Purpose: This study assessed the relationship between the Minnesota Living With Heart Failure Questionnaire (MLWHFQ) and key ventilatory expired gas measures during a symptom-limited exercise test in the heart failure (HF) population. Specifically, is there evidence to indicate that perceived quality of life (QOL) influences exercise performance independent of physiologic function in the HF population?

Methods: Thirty-one subjects (21 male/10 female), diagnosed with compensated HF, underwent exercise testing and completed the MLWHFQ. Mean age and left ventricular ejection fraction were 52.8 years and 27.2%, respectively. Partial correlation, controlling for age and sex, assessed the relationship between MLWHFQ (overall and subscores) and key ventilatory expired gas measures. Intraclass correlation coefficient (ICC) analysis was used to determine reliability of the MLWHFQ.

Results: MLWHQ overall score (mean = 38.9, median = 36.0), physical subscore (mean = 14.8, median = 16.0), and psychosocial/symptomatology subscore (mean = 24.1, median = 19.0), were significantly correlated (P < or =.05) with peak oxygen consumption (VO2). The relationship between MLWHFQ and the minute ventilation-carbon dioxide production (VE/VCO2) slope was, however, not significant. ICC analysis revealed high reliability (0.95) for the MLWHFQ.

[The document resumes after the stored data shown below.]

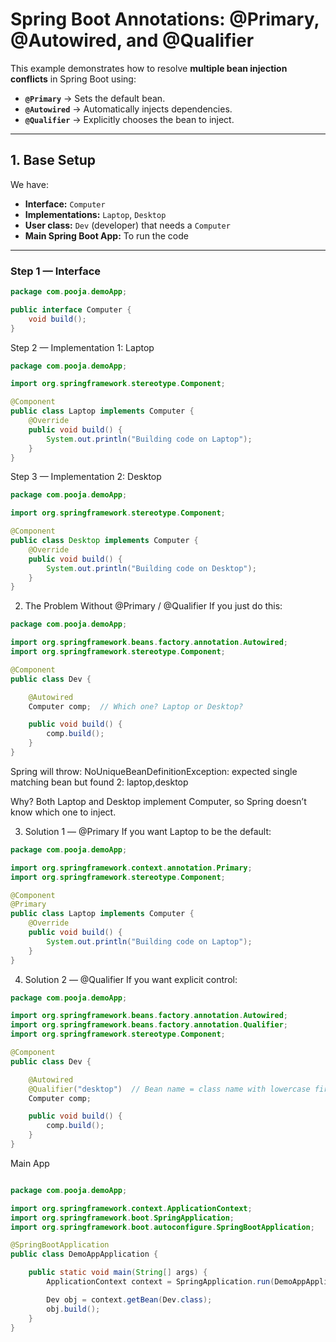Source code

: # Spring Boot Annotations: @Primary, @Autowired, and @Qualifier

This example demonstrates how to resolve **multiple bean injection conflicts** in Spring Boot using:

- **`@Primary`** → Sets the default bean.
- **`@Autowired`** → Automatically injects dependencies.
- **`@Qualifier`** → Explicitly chooses the bean to inject.

---

## 1. Base Setup

We have:

- **Interface:** `Computer`
- **Implementations:** `Laptop`, `Desktop`
- **User class:** `Dev` (developer) that needs a `Computer`
- **Main Spring Boot App:** To run the code

---

### Step 1 — Interface
```java
package com.pooja.demoApp;

public interface Computer {
    void build();
}
```

Step 2 — Implementation 1: Laptop

```java
package com.pooja.demoApp;

import org.springframework.stereotype.Component;

@Component
public class Laptop implements Computer {
    @Override
    public void build() {
        System.out.println("Building code on Laptop");
    }
}
```

Step 3 — Implementation 2: Desktop

```java
package com.pooja.demoApp;

import org.springframework.stereotype.Component;

@Component
public class Desktop implements Computer {
    @Override
    public void build() {
        System.out.println("Building code on Desktop");
    }
}
```

2. The Problem Without @Primary / @Qualifier
If you just do this:
```java
package com.pooja.demoApp;

import org.springframework.beans.factory.annotation.Autowired;
import org.springframework.stereotype.Component;

@Component
public class Dev {

    @Autowired
    Computer comp;  // Which one? Laptop or Desktop?

    public void build() {
        comp.build();
    }
}
```

Spring will throw:
NoUniqueBeanDefinitionException: expected single matching bean but found 2: laptop,desktop

Why?
Both Laptop and Desktop implement Computer, so Spring doesn’t know which one to inject.

3. Solution 1 — @Primary
If you want Laptop to be the default:
```java
package com.pooja.demoApp;

import org.springframework.context.annotation.Primary;
import org.springframework.stereotype.Component;

@Component
@Primary
public class Laptop implements Computer {
    @Override
    public void build() {
        System.out.println("Building code on Laptop");
    }
}

```

4. Solution 2 — @Qualifier
If you want explicit control:
```java
package com.pooja.demoApp;

import org.springframework.beans.factory.annotation.Autowired;
import org.springframework.beans.factory.annotation.Qualifier;
import org.springframework.stereotype.Component;

@Component
public class Dev {

    @Autowired
    @Qualifier("desktop")  // Bean name = class name with lowercase first letter
    Computer comp;

    public void build() {
        comp.build();
    }
}
```

Main App
```java

package com.pooja.demoApp;

import org.springframework.context.ApplicationContext;
import org.springframework.boot.SpringApplication;
import org.springframework.boot.autoconfigure.SpringBootApplication;

@SpringBootApplication
public class DemoAppApplication {

    public static void main(String[] args) {
        ApplicationContext context = SpringApplication.run(DemoAppApplication.class, args);

        Dev obj = context.getBean(Dev.class);
        obj.build();
    }
}
```


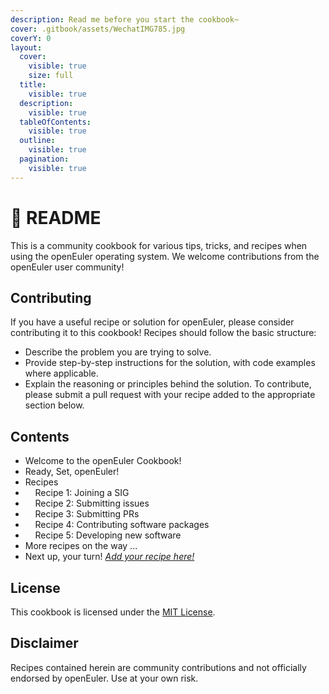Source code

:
 ```yaml
---
description: Read me before you start the cookbook~
cover: .gitbook/assets/WechatIMG785.jpg
coverY: 0
layout:
  cover:
    visible: true
    size: full
  title:
    visible: true
  description:
    visible: true
  tableOfContents:
    visible: true
  outline:
    visible: true
  pagination:
    visible: true
---
```


# 👋 README

This is a community cookbook for various tips, tricks, and recipes when using the openEuler operating system. We welcome contributions from the openEuler user community!

## Contributing

If you have a useful recipe or solution for openEuler, please consider contributing it to this cookbook! Recipes should follow the basic structure:

* Describe the problem you are trying to solve.
* Provide step-by-step instructions for the solution, with code examples where applicable.
* Explain the reasoning or principles behind the solution. To contribute, please submit a pull request with your recipe added to the appropriate section below.

## Contents

* Welcome to the openEuler Cookbook!
* Ready, Set, openEuler!
* Recipes
* &nbsp;&nbsp;&nbsp;&nbsp;Recipe 1: Joining a SIG
* &nbsp;&nbsp;&nbsp;&nbsp;Recipe 2: Submitting issues
* &nbsp;&nbsp;&nbsp;&nbsp;Recipe 3: Submitting PRs
* &nbsp;&nbsp;&nbsp;&nbsp;Recipe 4: Contributing software packages
* &nbsp;&nbsp;&nbsp;&nbsp;Recipe 5: Developing new software
* More recipes on the way ...
* Next up, your turn! _[Add your recipe here!](https://github.com/helen-ls/openEuler-Cookbook/pulls)_

## License

This cookbook is licensed under the [MIT License](https://opensource.org/license/mit/).

## Disclaimer

Recipes contained herein are community contributions and not officially endorsed by openEuler. Use at your own risk.
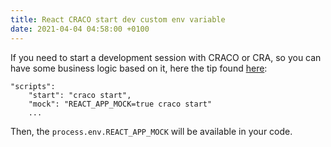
 ```yaml
---
title: React CRACO start dev custom env variable
date: 2021-04-04 04:58:00 +0100
---
```




If you need to start a development session with CRACO or CRA, so you can have some business logic based on it, here the tip found [here](https://github.com/gsoft-inc/craco/issues/116):

```shell
"scripts":
	"start": "craco start",
	"mock": "REACT_APP_MOCK=true craco start"
	...
```

Then, the `process.env.REACT_APP_MOCK` will be available in your code.

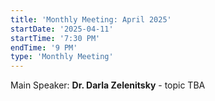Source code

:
 ```yaml
---
title: 'Monthly Meeting: April 2025'
startDate: '2025-04-11'
startTime: '7:30 PM'
endTime: '9 PM'
type: 'Monthly Meeting'
---
```


Main Speaker: **Dr. Darla Zelenitsky** - topic TBA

Conclusions: The MLWHFQ demonstrates a significant relationship with peak VO2, a measure whose validity is dependent upon subject effort. VE/VCO2 slope, which is independent of subject effort and therefore potentially a better predictor of true physiologic function, does not appear to have a relationship with perceived QOL. These findings have implications for how the MLWHFQ is assessed, related to an exercise test, and used during clinical practice.